Scope: Unconstrained redesign proposals. No consideration for migration effort or backwards compatibility. What would the ideal architecture look like?

Revision context: The original audit (Feb 22, 2026) analyzed v1.4.0 with ~12 source modules totaling ~5K lines. The first revision (Mar 2, 2026) covered v2.6.0 with 35 modules totaling 17,830 lines. Since then, a rapid expansion added 6 new modules (cfg, ast, dataflow, viewer, extractors refactor, CLI consolidation), 4 new DB tables, 3 new node kinds, 3 new edge kinds, and 9 new MCP tools — all in a single day. The codebase now stands at 50 source modules totaling 26,277 lines. This revision re-evaluates every recommendation against the actual codebase as it stands today.

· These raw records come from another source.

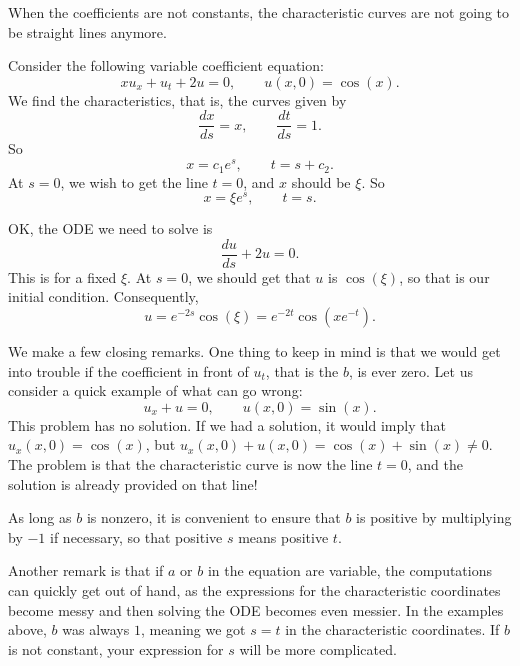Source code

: When the coefficients are not constants, the characteristic curves
are not going to be straight lines anymore.

\begin{example}
Consider the following variable coefficient equation:
\begin{equation*}
x u_x + u_t + 2 u = 0, \qquad u(x,0) = \cos(x) . %
\end{equation*}
We find the characteristics, that is, the curves given by
\begin{equation*}
\frac{dx}{ds} = x, \qquad \frac{dt}{ds} = 1 .
\end{equation*}
So
\begin{equation*}
x = c_1 e^{s} , \qquad t = s+ c_2 .
\end{equation*}
At $s=0$, we wish to get the line $t=0$, and $x$ should be $\xi$.  So
\begin{equation*}
x = \xi e^s, \qquad t = s .
\end{equation*}

OK\@, the ODE we need to solve is
\begin{equation*}
\frac{du}{ds} + 2 u = 0 .
\end{equation*}
This is for a fixed $\xi$.  At $s=0$, we should get that $u$ is
$\cos(\xi)$, so that is our initial condition.  Consequently,
\begin{equation*}
u = e^{-2s} \cos(\xi)= e^{-2t} \cos(xe^{-t}) .
\end{equation*}
\end{example}


We make a few closing remarks.
One thing to keep in mind is that we would get into trouble if the
coefficient in front of $u_t$, that is the $b$, is ever zero.
Let us consider a quick example of what can go wrong:
\begin{equation*}
u_x + u = 0, \qquad u(x,0) = \sin(x).
\end{equation*}
This problem has no solution.  If we had a solution, it
would imply that $u_x(x,0) = \cos(x)$,
but $u_x(x,0) + u(x,0) = \cos(x) + \sin(x) \not= 0$.
The problem is that the characteristic curve is now the line $t=0$,
and the solution is already provided on that line!

As long as $b$ is nonzero,
it is convenient to ensure that $b$ is positive by multiplying by $-1$
if necessary, so that positive $s$ means positive $t$.

Another remark is that if $a$ or $b$ in the equation are variable,
the computations can
quickly get out of hand, as the expressions for the characteristic
coordinates become messy and then solving the ODE becomes even messier.
In the examples above, $b$ was always $1$, meaning we got $s=t$ in the 
characteristic coordinates.  If $b$ is not constant, your expression for $s$
will be more complicated.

What Changed Since the Last Revision (Mar 2 → Mar 3, 2026)

Metric Mar 2 (v2.6.0) Mar 3 (post-PRs) Delta
Source modules 35 50 (37 core + 11 extractors + 2 new) +15
Total source lines 17,830 26,277 +47%
queries.js 3,110 lines 3,395 lines +285
mcp.js 1,212 lines 1,370 lines +158
cli.js 1,285 lines 1,557 lines +272
builder.js 1,173 lines 1,355 lines +182
cfg.js -- 1,451 lines New
dataflow.js -- 1,187 lines New
viewer.js -- 948 lines New
ast.js -- 392 lines New
db.js 317 lines 392 lines +75
export.js 681 lines 681 lines unchanged
DB tables 9 13 +4
DB migrations v9 v13 +4
MCP tools 25 34 +9
CLI commands 45 47 +2 (net: +7 added, -5 consolidated)
index.js exports 120+ 140+ (32 export lines) +20
Test files 59 70 +11
Node kinds 10 13 +3 (parameter, property, constant)
Edge kinds 6 9 +3 (contains, parameter_of, receiver)
Extractor modules 0 (inline in parser.js) 11 files, 3,023 lines New directory

Key patterns observed in this burst:

  1. The dual-function anti-pattern was replicated 4 more times (cfg.js, ast.js, dataflow.js, viewer.js) — each with its own *Data() / *() pair, DB opening, SQL, formatting. The pattern count went from 15 to 19 modules.

  2. CFG introduced a third analysis engine pattern alongside complexity and dataflow: language-specific rule maps keyed by AST node type, applied during a tree walk. Three modules now independently implement "per-language AST rules + engine walker" with no shared framework.

  3. The extractors refactoring (PR #270) is the first genuine structural decomposition — parser.js extractors split into src/extractors/ with one file per language. This is the pattern the rest of the codebase should follow.

  4. Scope and parent hierarchy finally arrivedparent_id column on nodes, contains/parameter_of edges, children query. This partially addresses the qualified names gap (item #11 in the previous revision).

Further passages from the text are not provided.